9. The annual subscription scale at which the subscription payable by each Member to the Association and the date of payment shall be as determined by the Board from time to time. The subscription shall constitute a legal debt due to the Association, and shall be recoverable as such, provided, nevertheless, that where the Association is amalgamated with kindred or like Associations, the Board may determine if the Members thereof may be admitted without subscription until the commencement of the next financial year of the Association, when the ordinary subscription will be paid. Under no circumstances shall a subscription or any part thereof be refundable after payment.

The Board shall have power to charge interest (at 4% above base rate) on any subscriptions which shall not be paid by such date in each year as the Board may fix.

Officers of the Association

10. (1) There shall be a Chairman, a maximum of two Vice-Chairmen and the Treasurer of the Association.

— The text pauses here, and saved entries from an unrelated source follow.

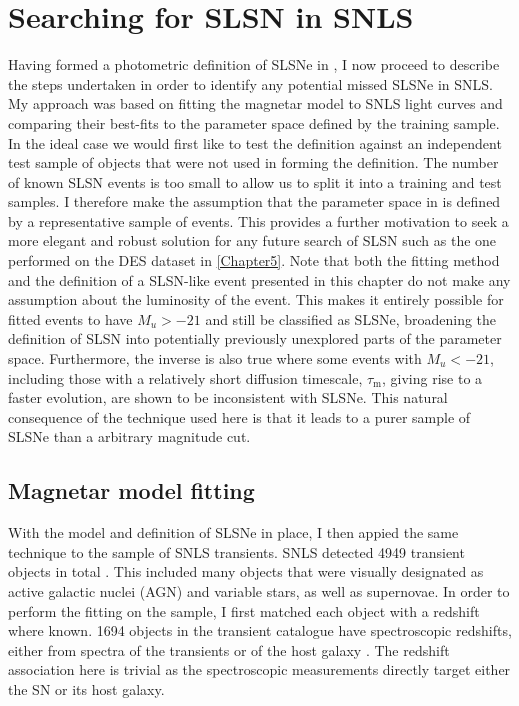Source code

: \section{Searching for SLSN in SNLS}
Having formed a photometric definition of SLSNe in , I now proceed to describe the steps undertaken in order to identify any potential missed SLSNe in SNLS. My approach was based on fitting the magnetar model to SNLS light curves and comparing their best-fits to the parameter space defined by the training sample. In the ideal case we would first like to test the definition against an independent test sample of objects that were not used in forming the definition. The number of known SLSN events is too small to allow us to split it into a training and test samples. I therefore make the assumption that the parameter space in  is defined by a representative sample of events. This provides a further motivation to seek a more elegant and robust solution for any future search of SLSN such as the one performed on the DES dataset in \cref{Chapter5}. Note that both the fitting method and the definition of a SLSN-like event presented in this chapter do not make any assumption about the luminosity of the event. This makes it entirely possible for fitted events to have $M_u>-21$ and still be classified as SLSNe, broadening the definition of SLSN into potentially previously unexplored parts of the parameter space. Furthermore, the inverse is also true where some events with $M_u<-21$, including those with a relatively short diffusion timescale, $\tau_\mathrm{m}$, giving rise to a faster evolution, are shown to be inconsistent with SLSNe. This natural consequence of the technique used here is that it leads to a purer sample of SLSNe than a arbitrary magnitude cut.

\subsection{Magnetar model fitting}
With the model and definition of SLSNe in place, I then appied the same technique to the sample of SNLS transients. SNLS detected 4949 transient objects in total \citep{Perrett2010}. This included many objects that were visually designated as active galactic nuclei (AGN) and variable stars, as well as supernovae. In order to perform the fitting on the sample, I first matched each object with a redshift where known. 1694 objects in the transient catalogue have spectroscopic redshifts, either from spectra of the transients or of the host galaxy \citep{Perrett2012}. The redshift association here is trivial as the spectroscopic measurements directly target either the SN or its host galaxy.

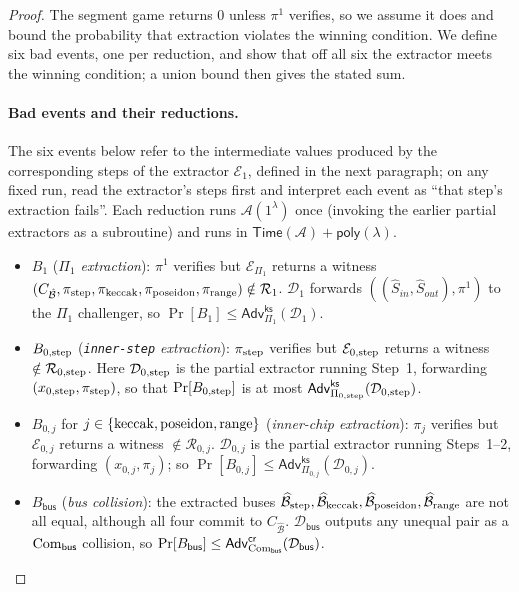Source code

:\begin{proof}
The segment game returns $0$ unless $\pi^1$ verifies, so we assume it does and
bound the probability that extraction violates the winning condition. We define
six bad events, one per reduction, and show that off all six the extractor meets
the winning condition; a union bound then gives the stated sum.

\paragraph{Bad events and their reductions.}
The six events below refer to the intermediate values produced by the
corresponding steps of the extractor $\mathcal{E}_1$, defined in the next
paragraph; on any fixed run, read the extractor's steps first and interpret
each event as ``that step's extraction fails''.
Each reduction runs $\mathcal{A}(1^\lambda)$ once (invoking the earlier partial
extractors as a subroutine) and runs in
$\mathsf{Time}(\mathcal{A})+\mathsf{poly}(\lambda)$.
\begin{itemize}
  \item $B_1$ (\emph{$\Pi_1$ extraction}): $\pi^1$ verifies but
    $\mathcal{E}_{\Pi_1}$ returns a witness
    $(C_{\hat{\mathcal{B}}},\pi_{\step},\pi_{\keccak},\pi_{\poseidon},\pi_{\range})\notin\mathcal{R}_1$.
    $\mathcal{D}_1$ forwards $((\hat{S}_{in},\hat{S}_{out}),\pi^1)$ to the $\Pi_1$
    challenger, so
    $\Pr[B_1]\le\mathsf{Adv}^{\mathsf{ks}}_{\Pi_1}(\mathcal{D}_1)$.
  \item $B_{0,\step}$ (\emph{\texttt{inner-step} extraction}): $\pi_{\step}$
    verifies but $\mathcal{E}_{0,\step}$ returns a witness
    $\notin\mathcal{R}_{0,\step}$. Here $\mathcal{D}_{0,\step}$ is the partial
    extractor running Step~1, forwarding $(x_{0,\step},\pi_{\step})$, so that
    $\Pr[B_{0,\step}]$ is at most
    $\mathsf{Adv}^{\mathsf{ks}}_{\Pi_{0,\step}}(\mathcal{D}_{0,\step})$.
  \item $B_{0,j}$ for $j\in\{\keccak,\poseidon,\range\}$ (\emph{inner-chip
    extraction}): $\pi_j$ verifies but $\mathcal{E}_{0,j}$ returns a witness
    $\notin\mathcal{R}_{0,j}$. $\mathcal{D}_{0,j}$ is the partial extractor
    running Steps~1--2, forwarding $(x_{0,j},\pi_j)$; so
    $\Pr[B_{0,j}]\le\mathsf{Adv}^{\mathsf{ks}}_{\Pi_{0,j}}(\mathcal{D}_{0,j})$.
  \item $B_{\mathsf{bus}}$ (\emph{bus collision}): the extracted buses
    $\widehat{\BBB}_{\step},\widehat{\BBB}_{\keccak},\widehat{\BBB}_{\poseidon},\widehat{\BBB}_{\range}$
    are not all equal, although all four commit to $C_{\hat{\mathcal{B}}}$.
    $\mathcal{D}_{\mathsf{bus}}$ outputs any unequal pair as a
    $\Com_{\mathsf{bus}}$ collision, so
    $\Pr[B_{\mathsf{bus}}]\le\mathsf{Adv}^{\mathsf{cr}}_{\Com_{\mathsf{bus}}}(\mathcal{D}_{\mathsf{bus}})$.
\end{itemize}


\end{proof}
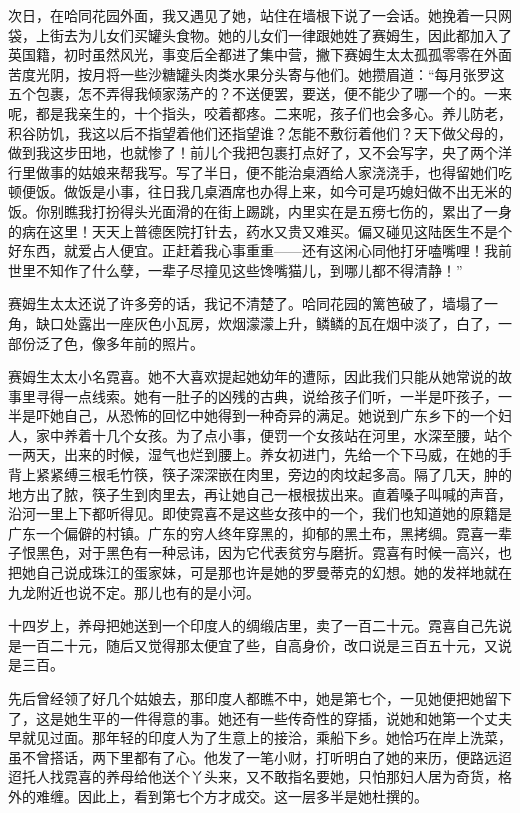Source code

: \par 次日，在哈同花园外面，我又遇见了她，站住在墙根下说了一会话。她挽着一只网袋，上街去为儿女们买罐头食物。她的儿女们一律跟她姓了赛姆生，因此都加入了英国籍，初时虽然风光，事变后全都进了集中营，撇下赛姆生太太孤孤零零在外面苦度光阴，按月将一些沙糖罐头肉类水果分头寄与他们。她攒眉道：“每月张罗这五个包裹，怎不弄得我倾家荡产的？不送便罢，要送，便不能少了哪一个的。一来呢，都是我亲生的，十个指头，咬着都疼。二来呢，孩子们也会多心。养儿防老，积谷防饥，我这以后不指望着他们还指望谁？怎能不敷衍着他们？天下做父母的，做到我这步田地，也就惨了！前儿个我把包裹打点好了，又不会写字，央了两个洋行里做事的姑娘来帮我写。写了半日，便不能治桌酒给人家浇浇手，也得留她们吃顿便饭。做饭是小事，往日我几桌酒席也办得上来，如今可是巧媳妇做不出无米的饭。你别瞧我打扮得头光面滑的在街上踢跳，内里实在是五痨七伤的，累出了一身的病在这里！天天上普德医院打针去，药水又贵又难买。偏又碰见这陆医生不是个好东西，就爱占人便宜。正赶着我心事重重——还有这闲心同他打牙嗑嘴哩！我前世里不知作了什么孽，一辈子尽撞见这些馋嘴猫儿，到哪儿都不得清静！”
\par 赛姆生太太还说了许多旁的话，我记不清楚了。哈同花园的篱笆破了，墙塌了一角，缺口处露出一座灰色小瓦房，炊烟濛濛上升，鳞鳞的瓦在烟中淡了，白了，一部份泛了色，像多年前的照片。
\par 赛姆生太太小名霓喜。她不大喜欢提起她幼年的遭际，因此我们只能从她常说的故事里寻得一点线索。她有一肚子的凶残的古典，说给孩子们听，一半是吓孩子，一半是吓她自己，从恐怖的回忆中她得到一种奇异的满足。她说到广东乡下的一个妇人，家中养着十几个女孩。为了点小事，便罚一个女孩站在河里，水深至腰，站个一两天，出来的时候，湿气也烂到腰上。养女初进门，先给一个下马威，在她的手背上紧紧缚三根毛竹筷，筷子深深嵌在肉里，旁边的肉坟起多高。隔了几天，肿的地方出了脓，筷子生到肉里去，再让她自己一根根拔出来。直着嗓子叫喊的声音，沿河一里上下都听得见。即使霓喜不是这些女孩中的一个，我们也知道她的原籍是广东一个偏僻的村镇。广东的穷人终年穿黑的，抑郁的黑土布，黑拷绸。霓喜一辈子恨黑色，对于黑色有一种忌讳，因为它代表贫穷与磨折。霓喜有时候一高兴，也把她自己说成珠江的蛋家妹，可是那也许是她的罗曼蒂克的幻想。她的发祥地就在九龙附近也说不定。那儿也有的是小河。
\par 十四岁上，养母把她送到一个印度人的绸缎店里，卖了一百二十元。霓喜自己先说是一百二十元，随后又觉得那太便宜了些，自高身价，改口说是三百五十元，又说是三百。
\par 先后曾经领了好几个姑娘去，那印度人都瞧不中，她是第七个，一见她便把她留下了，这是她生平的一件得意的事。她还有一些传奇性的穿插，说她和她第一个丈夫早就见过面。那年轻的印度人为了生意上的接洽，乘船下乡。她恰巧在岸上洗菜，虽不曾搭话，两下里都有了心。他发了一笔小财，打听明白了她的来历，便路远迢迢托人找霓喜的养母给他送个丫头来，又不敢指名要她，只怕那妇人居为奇货，格外的难缠。因此上，看到第七个方才成交。这一层多半是她杜撰的。
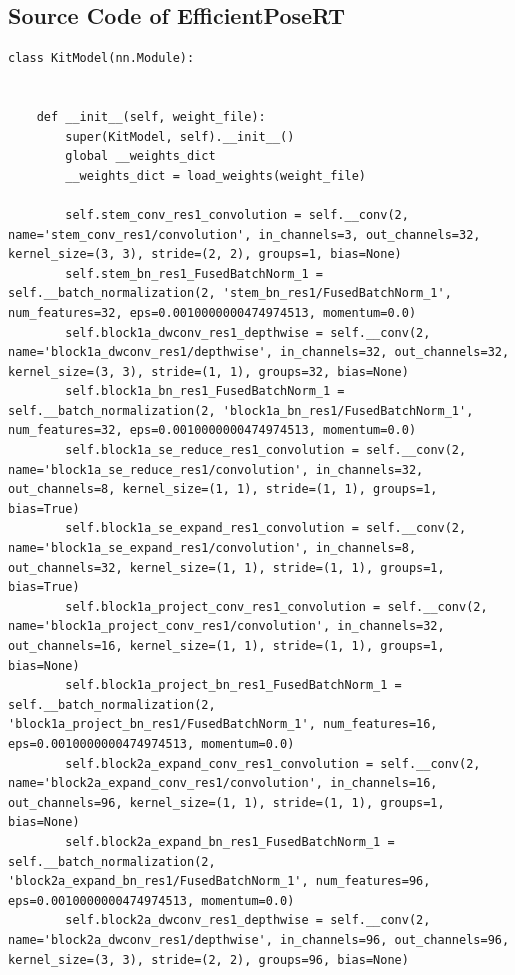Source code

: \documentclass{fisatprojectfinal}
\begin{document}
\begin{appendices}
\section{Source Code of EfficientPoseRT}
	\begin{lstlisting}
class KitModel(nn.Module):

    
    def __init__(self, weight_file):
        super(KitModel, self).__init__()
        global __weights_dict
        __weights_dict = load_weights(weight_file)

        self.stem_conv_res1_convolution = self.__conv(2, name='stem_conv_res1/convolution', in_channels=3, out_channels=32, kernel_size=(3, 3), stride=(2, 2), groups=1, bias=None)
        self.stem_bn_res1_FusedBatchNorm_1 = self.__batch_normalization(2, 'stem_bn_res1/FusedBatchNorm_1', num_features=32, eps=0.0010000000474974513, momentum=0.0)
        self.block1a_dwconv_res1_depthwise = self.__conv(2, name='block1a_dwconv_res1/depthwise', in_channels=32, out_channels=32, kernel_size=(3, 3), stride=(1, 1), groups=32, bias=None)
        self.block1a_bn_res1_FusedBatchNorm_1 = self.__batch_normalization(2, 'block1a_bn_res1/FusedBatchNorm_1', num_features=32, eps=0.0010000000474974513, momentum=0.0)
        self.block1a_se_reduce_res1_convolution = self.__conv(2, name='block1a_se_reduce_res1/convolution', in_channels=32, out_channels=8, kernel_size=(1, 1), stride=(1, 1), groups=1, bias=True)
        self.block1a_se_expand_res1_convolution = self.__conv(2, name='block1a_se_expand_res1/convolution', in_channels=8, out_channels=32, kernel_size=(1, 1), stride=(1, 1), groups=1, bias=True)
        self.block1a_project_conv_res1_convolution = self.__conv(2, name='block1a_project_conv_res1/convolution', in_channels=32, out_channels=16, kernel_size=(1, 1), stride=(1, 1), groups=1, bias=None)
        self.block1a_project_bn_res1_FusedBatchNorm_1 = self.__batch_normalization(2, 'block1a_project_bn_res1/FusedBatchNorm_1', num_features=16, eps=0.0010000000474974513, momentum=0.0)
        self.block2a_expand_conv_res1_convolution = self.__conv(2, name='block2a_expand_conv_res1/convolution', in_channels=16, out_channels=96, kernel_size=(1, 1), stride=(1, 1), groups=1, bias=None)
        self.block2a_expand_bn_res1_FusedBatchNorm_1 = self.__batch_normalization(2, 'block2a_expand_bn_res1/FusedBatchNorm_1', num_features=96, eps=0.0010000000474974513, momentum=0.0)
        self.block2a_dwconv_res1_depthwise = self.__conv(2, name='block2a_dwconv_res1/depthwise', in_channels=96, out_channels=96, kernel_size=(3, 3), stride=(2, 2), groups=96, bias=None)

\end{lstlisting}
\end{appendices}
\end{document}
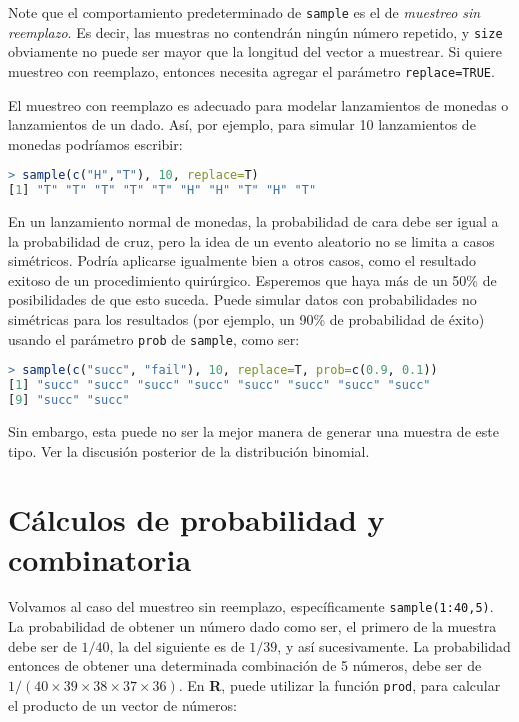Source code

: Note que el comportamiento predeterminado de \texttt{sample} es el de
\textit{muestreo sin reemplazo}. Es decir, las muestras no contendrán ningún
número repetido, y \texttt{size} obviamente no puede ser mayor que la longitud
del vector a muestrear. Si quiere muestreo con reemplazo, entonces necesita
agregar el parámetro \texttt{replace=TRUE}.

El muestreo con reemplazo es adecuado para modelar lanzamientos de monedas o
lanzamientos de un dado. Así, por ejemplo, para simular 10 lanzamientos de
monedas podríamos escribir:

\begin{lstlisting}[language=R]
> sample(c("H","T"), 10, replace=T)
[1] "T" "T" "T" "T" "T" "H" "H" "T" "H" "T"
\end{lstlisting}

En un lanzamiento normal de monedas, la probabilidad de cara debe ser igual a la
probabilidad de cruz, pero la idea de un evento aleatorio no se limita a casos
simétricos.  Podría aplicarse igualmente bien a otros casos, como el resultado
exitoso de un procedimiento quirúrgico. Esperemos que haya más de un 50\% de
posibilidades de que esto suceda. Puede simular datos con probabilidades no
simétricas para los resultados (por ejemplo, un 90\% de probabilidad de éxito)
usando el parámetro \texttt{prob} de \texttt{sample}, como ser:

\begin{lstlisting}[language=R]
> sample(c("succ", "fail"), 10, replace=T, prob=c(0.9, 0.1))
[1] "succ" "succ" "succ" "succ" "succ" "succ" "succ" "succ"
[9] "succ" "succ"
\end{lstlisting}

Sin embargo, esta puede no ser la mejor manera de generar una muestra de este
tipo. Ver la discusión posterior de la distribución binomial.

\section{Cálculos de probabilidad y combinatoria}

Volvamos al caso del muestreo sin reemplazo, específicamente
\texttt{sample(1:40,5)}. La probabilidad de obtener un número dado como ser, el
primero de la muestra debe ser de $1/40$, la del siguiente es de $1/39$, y así
sucesivamente. La probabilidad entonces  de obtener una determinada combinación
de 5 números,  debe ser de $1/(40 \times 39 \times 38 \times 37 \times 36)$.  En
\textbf{R}, puede utilizar la función \texttt{prod}, para calcular el producto
de un vector de números:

The Vice-Chairmen shall have different sector interests.

10. (2) The Chairman, at least one Vice Chairman and Treasurer shall be nominated by the Board and elected at the Annual General Meeting of the Association. They shall take office immediately upon the conclusion of such Annual General Meeting.

10. (3) The Chairman, the Vice-Chairmen and the Treasurer shall retire from office at the conclusion of the Annual General Meeting in each year, unless nominated by the Board for re-election and duly re-elected in accordance with paragraph (2) of this Article.

10. (4) If by reason of death or any other cause the Chairmanship becomes vacant, where there is a sole Vice-Chairman that person shall forthwith assume the office of Chairman and hold it during the remainder of the year of office of the Chairman but in the event that there be two Vice-Chairmen holding office then the Board shall decide which of the said Vice-Chairmen shall assume the office of Chairman for the remainder of the year of office of the Chairman. Any vacancy in the Vice-Chairmanship or Treasurership occasioned by death, resignation or otherwise during the interval between one Annual General Meeting and another may be filled by the Board.

10. (5) The Officers shall meet as a group from time to time.

Major Sector Committees

11. (1) Major Sector Committees of the Association shall be defined from time to time by the Board.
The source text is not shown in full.